> _PROBLEM TO WORK ON_
Search the entries for the line containing "位置：$result ['total_number'] = $cart_goods". Repeat it, then every line after it, exactly through the final line.

> _LISTED ENTRIES_

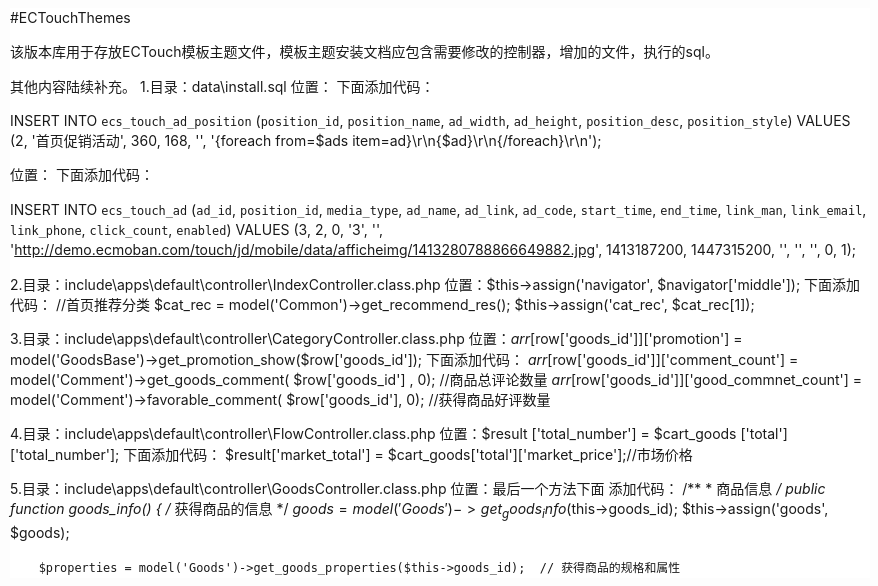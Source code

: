 #ECTouchThemes

该版本库用于存放ECTouch模板主题文件，模板主题安装文档应包含需要修改的控制器，增加的文件，执行的sql。

其他内容陆续补充。
1.目录：data\install.sql
  位置： 
  下面添加代码：

  INSERT INTO `ecs_touch_ad_position` (`position_id`, `position_name`, `ad_width`, `ad_height`, `position_desc`, `position_style`) VALUES
(2, '首页促销活动', 360, 168, '', '{foreach from=$ads item=ad}\r\n{$ad}\r\n{/foreach}\r\n');

  位置：
  下面添加代码：

INSERT INTO `ecs_touch_ad` (`ad_id`, `position_id`, `media_type`, `ad_name`, `ad_link`, `ad_code`, `start_time`, `end_time`, `link_man`, `link_email`, `link_phone`, `click_count`, `enabled`) VALUES
(3, 2, 0, '3', '', 'http://demo.ecmoban.com/touch/jd/mobile/data/afficheimg/1413280788866649882.jpg', 1413187200, 1447315200, '', '', '', 0, 1);


2.目录：include\apps\default\controller\IndexController.class.php
  位置：$this->assign('navigator', $navigator['middle']); 
  下面添加代码：
   //首页推荐分类
   $cat_rec = model('Common')->get_recommend_res();
   $this->assign('cat_rec', $cat_rec[1]); 


3.目录：include\apps\default\controller\CategoryController.class.php
  位置：$arr[$row['goods_id']]['promotion'] = model('GoodsBase')->get_promotion_show($row['goods_id']);
  下面添加代码：
  $arr[$row['goods_id']]['comment_count']  = model('Comment')->get_goods_comment( $row['goods_id'] , 0);  //商品总评论数量 
  $arr[$row['goods_id']]['good_commnet_count']  = model('Comment')->favorable_comment( $row['goods_id'], 0);  //获得商品好评数量  


4.目录：include\apps\default\controller\FlowController.class.php
  位置：$result ['total_number'] = $cart_goods ['total'] ['total_number'];
  下面添加代码：
  $result['market_total'] =  $cart_goods['total']['market_price'];//市场价格


5.目录：include\apps\default\controller\GoodsController.class.php
  位置：最后一个方法下面
  添加代码：
    /**
     * 商品信息 
     */
    public function goods_info() {
        /* 获得商品的信息 */
        $goods = model('Goods')->get_goods_info($this->goods_id);
        $this->assign('goods', $goods);

        $properties = model('Goods')->get_goods_properties($this->goods_id);  // 获得商品的规格和属性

> _EXERCISE SOLUTION_
  位置：$result ['total_number'] = $cart_goods ['total'] ['total_number'];
  下面添加代码：
  $result['market_total'] =  $cart_goods['total']['market_price'];//市场价格


5.目录：include\apps\default\controller\GoodsController.class.php
  位置：最后一个方法下面
  添加代码：
    /**
     * 商品信息 
     */
    public function goods_info() {
        /* 获得商品的信息 */
        $goods = model('Goods')->get_goods_info($this->goods_id);
        $this->assign('goods', $goods);

        $properties = model('Goods')->get_goods_properties($this->goods_id);  // 获得商品的规格和属性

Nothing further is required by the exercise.